## SUPPLIED ENTRIES

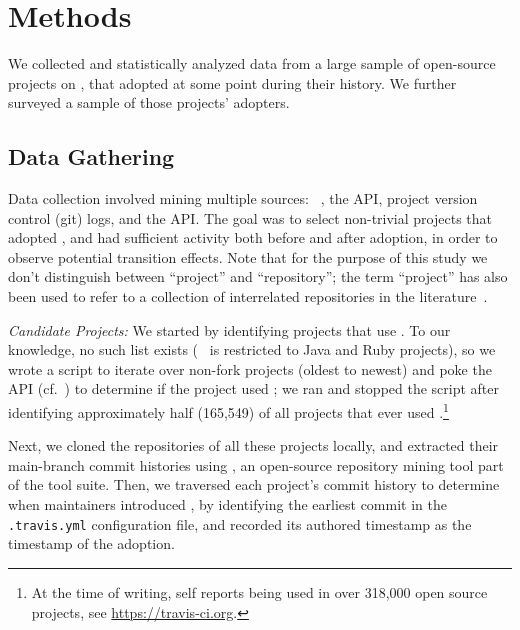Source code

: 
\section{Methods}
\label{sec:method}

We collected and statistically analyzed data from a large sample of open-source 
projects on \GH, that adopted \Tvis at some point during their history.
We further surveyed a sample of those projects' \Tvis adopters.

\subsection{Data Gathering}

Data collection involved mining multiple sources: \GHT~\cite{gousios2012ghtorrent}, 
the \GH API, project version control (git) logs, and the \Tvis API.
The goal was to select non-trivial projects that adopted \Tvis, and had sufficient
activity both before and after adoption, in order to observe potential transition effects.
Note that for the purpose of this study we don't distinguish between ``project'' 
and ``repository''; the term ``project'' has also been used to refer to a collection 
of interrelated repositories in the literature~\cite{vasilescu2016sky}.

\smallskip\noindent\emph{Candidate Projects:} 
We started by identifying \GH projects that use \Tvi.
To our knowledge, no such list exists 
(\TT~\cite{beller2017travistorrent} is restricted to Java and Ruby projects), so
we wrote a script to iterate over non-fork \GHT projects (oldest to newest)
and poke the \Tvis API (cf.\ \cite{era14}) to determine if the project used \Tvi;
we ran and stopped the script after identifying approximately half (165,549)
of all \GH projects that ever used \Tvis.\footnote{At the time of writing, \Tvi self 
reports being used in over 318,000 open source \GH projects, see 
\url{https://travis-ci.org}.} 

Next, we cloned the \GH repositories of all these projects locally, and extracted
their main-branch commit histories using \Perc, an open-source repository
mining tool part of the \GLab tool suite.%
Then, we traversed each project's commit history to determine when 
maintainers introduced \Tvis, by identifying the earliest commit in the 
\texttt{.travis.yml} configuration file, and recorded its authored timestamp as
the timestamp of the \Tvi adoption.

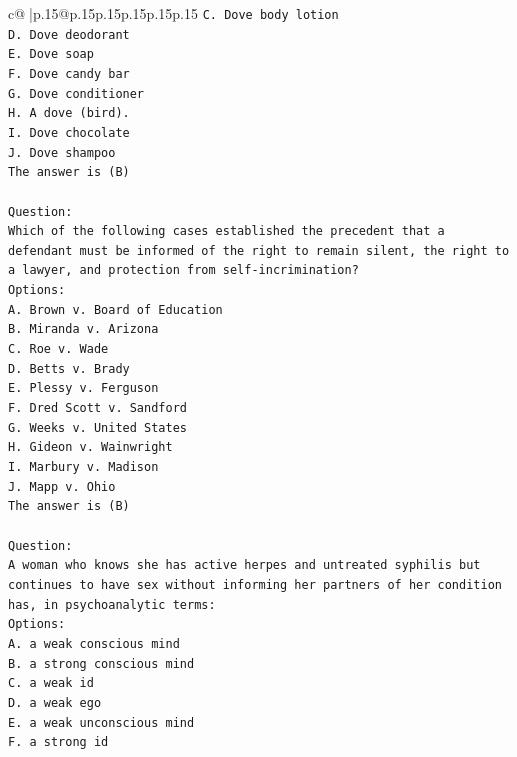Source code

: \documentclass{article}
\begin{document}
{\begin{supertabular}{c@{$\;$}|p{.15\linewidth}@{}p{.15\linewidth}p{.15\linewidth}p{.15\linewidth}p{.15\linewidth}p{.15\linewidth}}
{{{\texttt{C. Dove body lotion} \\
\texttt{D. Dove deodorant} \\
\texttt{E. Dove soap} \\
\texttt{F. Dove candy bar} \\
\texttt{G. Dove conditioner} \\
\texttt{H. A dove (bird).} \\
\texttt{I. Dove chocolate} \\
\texttt{J. Dove shampoo} \\
\texttt{The answer is (B)} \\
\\ 
\texttt{Question:} \\
\texttt{Which of the following cases established the precedent that a defendant must be informed of the right to remain silent, the right to a lawyer, and protection from self{-}incrimination?} \\
\texttt{Options:} \\
\texttt{A. Brown v. Board of Education} \\
\texttt{B. Miranda v. Arizona} \\
\texttt{C. Roe v. Wade} \\
\texttt{D. Betts v. Brady} \\
\texttt{E. Plessy v. Ferguson} \\
\texttt{F. Dred Scott v. Sandford} \\
\texttt{G. Weeks v. United States} \\
\texttt{H. Gideon v. Wainwright} \\
\texttt{I. Marbury v. Madison} \\
\texttt{J. Mapp v. Ohio} \\
\texttt{The answer is (B)} \\
\\ 
\texttt{Question:} \\
\texttt{A woman who knows she has active herpes and untreated syphilis but continues to have sex without informing her partners of her condition has, in psychoanalytic terms:} \\
\texttt{Options:} \\
\texttt{A. a weak conscious mind} \\
\texttt{B. a strong conscious mind} \\
\texttt{C. a weak id} \\
\texttt{D. a weak ego} \\
\texttt{E. a weak unconscious mind} \\
\texttt{F. a strong id} \\
}}}
\end{supertabular}}
\end{document}
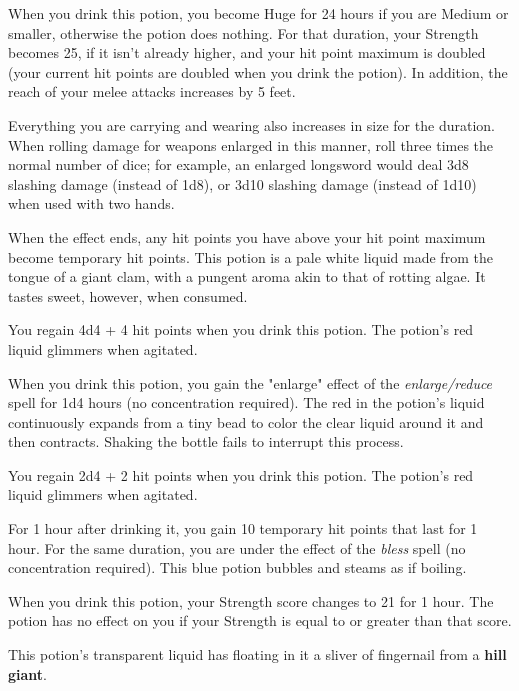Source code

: \documentclass[10pt,a4paper,twoside,bg=print,twocolumn,openany,nodeprecatedcode]{dndbook}
\begin{document}
When you drink this potion, you become Huge for 24 hours if you are Medium or smaller, otherwise the potion does nothing. For that duration, your Strength becomes 25, if it isn't already higher, and your hit point maximum is doubled (your current hit points are doubled when you drink the potion). In addition, the reach of your melee attacks increases by 5 feet.

Everything you are carrying and wearing also increases in size for the duration. When rolling damage for weapons enlarged in this manner, roll three times the normal number of dice; for example, an enlarged longsword would deal 3d8 slashing damage (instead of 1d8), or 3d10 slashing damage (instead of 1d10) when used with two hands.

When the effect ends, any hit points you have above your hit point maximum become temporary hit points. This potion is a pale white liquid made from the tongue of a giant clam, with a pungent aroma akin to that of rotting algae. It tastes sweet, however, when consumed.

You regain 4d4 + 4 hit points when you drink this potion. The potion's red liquid glimmers when agitated.

When you drink this potion, you gain the "enlarge" effect of the \textit{enlarge/reduce} spell for 1d4 hours (no concentration required). The red in the potion's liquid continuously expands from a tiny bead to color the clear liquid around it and then contracts. Shaking the bottle fails to interrupt this process.

You regain 2d4 + 2 hit points when you drink this potion. The potion's red liquid glimmers when agitated.

For 1 hour after drinking it, you gain 10 temporary hit points that last for 1 hour. For the same duration, you are under the effect of the \textit{bless} spell (no concentration required). This blue potion bubbles and steams as if boiling.

When you drink this potion, your Strength score changes to 21 for 1 hour. The potion has no effect on you if your Strength is equal to or greater than that score.

This potion's transparent liquid has floating in it a sliver of fingernail from a \textbf{hill giant}.
\end{document}
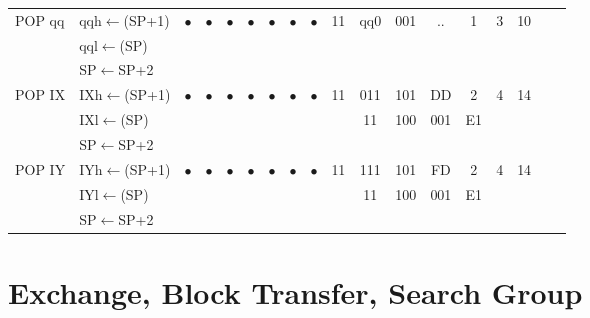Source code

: \documentclass[oneside,a4paper]{book}
\begin{document}
{\begin{tabular}{llcccccccccccccccl}
		POP qq\instrt & 
			qqh$\leftarrow$(SP+1) &
			$\bullet$ & 
				$\bullet$ & 
				$\bullet$ & 
				$\bullet$ & 
				$\bullet$ & 
				$\bullet$ & 
				$\bullet$ & 
			11 & qq0 & 001 & 
			.. & 1 & 
			3 & 10 & \\
		& qql$\leftarrow$(SP) & \\
		& SP$\leftarrow$SP+2 & \instrb \\

		POP IX\instrt & 
			IXh$\leftarrow$(SP+1) &
			$\bullet$ & 
				$\bullet$ & 
				$\bullet$ & 
				$\bullet$ & 
				$\bullet$ & 
				$\bullet$ & 
				$\bullet$ & 
			11 & 011 & 101 & 
			DD & 2 & 
			4 & 14 & \\ 
		& IXl$\leftarrow$(SP) & \multicolumn{8}{c}{} & 11 & 100 & 001 & E1 & & & \\
		& SP$\leftarrow$SP+2 & \instrb \\

		POP IY\instrt &
			IYh$\leftarrow$(SP+1) &
			$\bullet$ & 
				$\bullet$ & 
				$\bullet$ & 
				$\bullet$ & 
				$\bullet$ & 
				$\bullet$ & 
				$\bullet$ & 
			11 & 111 & 101 & 
			FD & 2 & 
			4 & 14 & \\ 
		& IYl$\leftarrow$(SP) & \multicolumn{8}{c}{} & 11 & 100 & 001 & E1 & & & \\
		& SP$\leftarrow$SP+2 & \instrb \\

		\hline

	\end{tabular}
}


\section{Exchange, Block Transfer, Search Group}
\end{document}
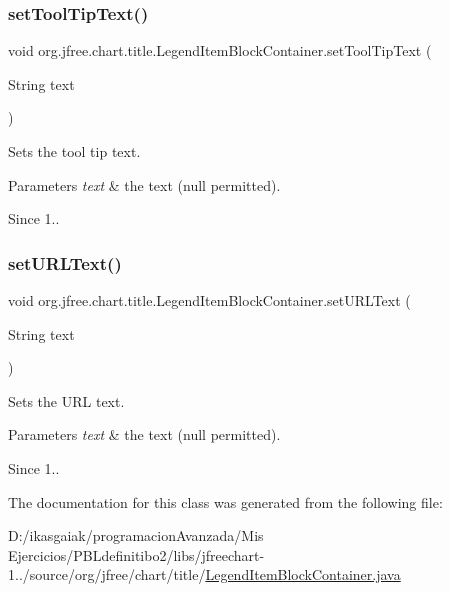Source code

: \subsubsection{\texorpdfstring{set\+Tool\+Tip\+Text()}{setToolTipText()}}
{\footnotesize\ttfamily void org.\+jfree.\+chart.\+title.\+Legend\+Item\+Block\+Container.\+set\+Tool\+Tip\+Text (\begin{DoxyParamCaption}\item[{String}]{text }\end{DoxyParamCaption})}

Sets the tool tip text.


\begin{DoxyParams}{Parameters}
{\em text} & the text ({\ttfamily null} permitted).\\
\hline
\end{DoxyParams}
\begin{DoxySince}{Since}
1.. 
\end{DoxySince}
\mbox{\label{classorg_1_1jfree_1_1chart_1_1title_1_1_legend_item_block_container_a0e31f43e709e5fa5409560bd0bc57f59}} 
\subsubsection{\texorpdfstring{set\+U\+R\+L\+Text()}{setURLText()}}
{\footnotesize\ttfamily void org.\+jfree.\+chart.\+title.\+Legend\+Item\+Block\+Container.\+set\+U\+R\+L\+Text (\begin{DoxyParamCaption}\item[{String}]{text }\end{DoxyParamCaption})}

Sets the U\+RL text.


\begin{DoxyParams}{Parameters}
{\em text} & the text ({\ttfamily null} permitted).\\
\hline
\end{DoxyParams}
\begin{DoxySince}{Since}
1.. 
\end{DoxySince}


The documentation for this class was generated from the following file\+:\begin{DoxyCompactItemize}
\item 
D\+:/ikasgaiak/programacion\+Avanzada/\+Mis Ejercicios/\+P\+B\+Ldefinitibo2/libs/jfreechart-\/1../source/org/jfree/chart/title/\mbox{\hyperlink{_legend_item_block_container_8java}{Legend\+Item\+Block\+Container.\+java}}\end{DoxyCompactItemize}
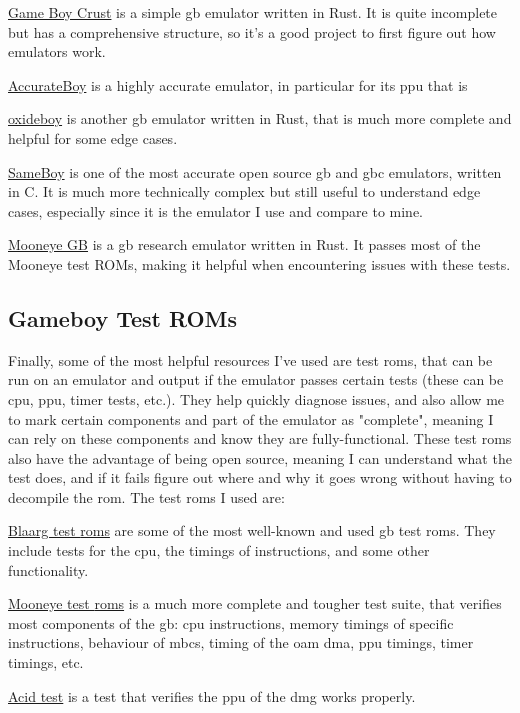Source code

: \documentclass[11pt]{report}
\begin{document}
\begin{compactitem}
    \item \href{https://github.com/mattbruv/Gameboy-Crust}{Game Boy Crust} is a simple \gls{gb} emulator written in Rust. It is quite incomplete but has a comprehensive structure, so it's a good project to first figure out how emulators work.
    \item \href{https://github.com/Atem2069/accurateboy}{AccurateBoy} is a highly accurate emulator, in particular for its \gls{ppu} that is
    \item \href{https://github.com/samcday/oxideboy}{oxideboy} is another \gls{gb} emulator written in Rust, that is much more complete and helpful for some edge cases.
    \item \href{https://github.com/LIJI32/SameBoy}{SameBoy} is one of the most accurate open source \gls{gb} and \gls{gbc} emulators, written in C. It is much more technically complex but still useful to understand edge cases, especially since it is the emulator I use and compare to mine.
    \item \href{https://github.com/Gekkio/mooneye-gb/tree/master}{Mooneye GB} is a \gls{gb} research emulator written in Rust. It passes most of the Mooneye test ROMs, making it helpful when encountering issues with these tests.
\end{compactitem}

\subsection{Gameboy Test ROMs}
\label{sec:gb-test-roms}

Finally, some of the most helpful resources I've used are test \glspl{rom}, that can be run on an emulator and output if the emulator passes certain tests (these can be \gls{cpu}, \gls{ppu}, timer tests, etc.). They help quickly diagnose issues, and also allow me to mark certain components and part of the emulator as "complete", meaning I can rely on these components and know they are fully-functional. These test \glspl{rom} also have the advantage of being open source, meaning I can understand what the test does, and if it fails figure out where and why it goes wrong without having to decompile the \gls{rom}. The test \glspl{rom} I used are:

\begin{compactitem}
    \item \href{https://github.com/retrio/gb-test-roms/}{Blaarg test \glspl{rom}} are some of the most well-known and used \gls{gb} test \glspl{rom}. They include tests for the \gls{cpu}, the timings of instructions, and some other functionality.
    \item \href{https://github.com/Gekkio/mooneye-test-suite}{Mooneye test \glspl{rom}} is a much more complete and tougher test suite, that verifies most components of the \gls{gb}: \gls{cpu} instructions, memory timings of specific instructions, behaviour of \glspl{mbc}, timing of the \gls{oam} \gls{dma}, \gls{ppu} timings, timer timings, etc.
    \item \href{https://github.com/mattcurrie/dmg-acid2}{Acid test} is a test that verifies the \gls{ppu} of the \gls{dmg} works properly.
\end{compactitem}
\end{document}
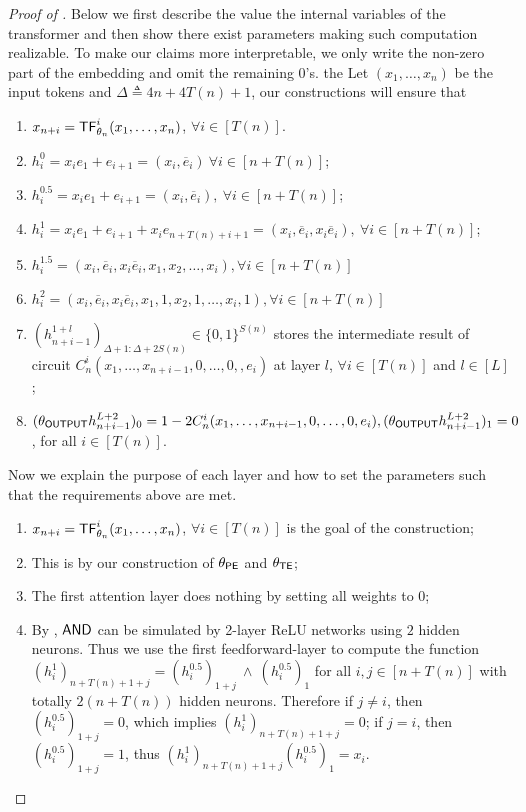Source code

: \begin{proof}[Proof of ]
Below we first describe the value the internal variables of the transformer and then show there exist parameters making such computation realizable. To make our claims more interpretable, we only write the non-zero part of the embedding and omit the remaining $0$'s.  the Let $(x_1,\ldots, x_n)$ be the input tokens and $\Delta\triangleq 4n+4T(n)+1$, our constructions will ensure that 
	\begin{enumerate}
		\item $x_{n+i}= \mathsf{TF}^i_{\theta_n}(x_1,\ldots,x_n)$,  $\forall i\in[T(n)]$. 
		\item $h^0_{i}= x_i e_1 + e_{i+1} = (x_i, \overline e_i) \  \forall i \in [ n+T(n)]$;
		\item $h^{0.5}_{i}\!= x_i e_1 + e_{i+1} = (x_i, \overline e_i), \  \forall i \in [ n+T(n)]$;
		\item $h^{1}_{i} = x_i e_1 + e_{i+1} + x_ie_{n+T(n)+i+1} = (x_i, \overline e_i, x_i \overline e_i), \  \forall i \in [ n+T(n)]$;
		\item $h^{1.5}_{i} =  (x_i, \overline e_i, x_i \overline e_i, x_1,x_2,\ldots,x_i), \forall i \in [ n+ T(n)]$
		\item $h^{2}_{i} =  (x_i, \overline e_i, x_i \overline e_i, x_1,1,x_2,1,\ldots,x_i,1), \forall i \in [ n+ T(n)]$
		\item $(h^{1+l}_{n+i-1})_{\Delta+1: \Delta+ 2S(n) }\in\{0,1\}^{S(n)}$ stores the intermediate result of circuit $C_n^{i}(x_1,\ldots,x_{n+i-1}, 0,\ldots, 0,,e_i)$ at layer $l$, $\forall i\in[T(n)]$ and $l\in [L]$;
		\item $(\theta_{\mathsf{OUTPUT}} h^{L+2}_{n+i-1})_0 = 1-2C_n^{i}(x_1,\ldots,x_{n+i-1}, 0,\ldots, 0,e_i), (\theta_{\mathsf{OUTPUT}} h^{L+2}_{n+i-1})_1 =0$, for all $i\in[T(n)]$.
	\end{enumerate} 
	
	
	Now we explain the purpose of each layer and how to set the parameters such that the requirements above are met.
	\begin{enumerate}
		\item $x_{n+i}= \mathsf{TF}^i_{\theta_n}(x_1,\ldots,x_n)$,  $\forall i\in[T(n)]$ is the goal of the construction;
		\item This is by our construction of $\theta_{\mathsf{PE}}$ and $\theta_{\mathsf{TE}}$;
		\item The first attention layer does nothing by setting all weights to $0$;
		\item By , $\mathsf{AND}$ can be simulated by 2-layer ReLU networks using $2$ hidden neurons.  Thus we use the first feedforward-layer to compute the function $(h_i^1)_{n+T(n)+1+j} =  (h_i^{0.5})_{1+j}\  \wedge \ (h_i^{0.5})_{1}$ for all $i,j\in[n+T(n)]$ with totally $2(n+T(n))$ hidden neurons. Therefore if $j\neq i$, then $ (h_i^{0.5})_{1+j} = 0$, which implies $(h_i^1)_{n+T(n)+1+j}  = 0$; if $j=i$, then $(h_i^{0.5})_{1+j} = 1$, thus $(h_i^1)_{n+T(n)+1+j}(h_i^{0.5})_{1} = x_i$. 


\end{enumerate}
\end{proof}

## WORK REQUIRED
Copy only what lies between the start of the listing above and the line containing "We further surveyed", inclusive of both ends, exactly as written, and drop the pictures.

## ANSWER TO THIS PROBLEM
Source code

: 
\section{Methods}
\label{sec:method}

We collected and statistically analyzed data from a large sample of open-source 
projects on \GH, that adopted \Tvis at some point during their history.
We further surveyed a sample of those projects' \Tvis adopters.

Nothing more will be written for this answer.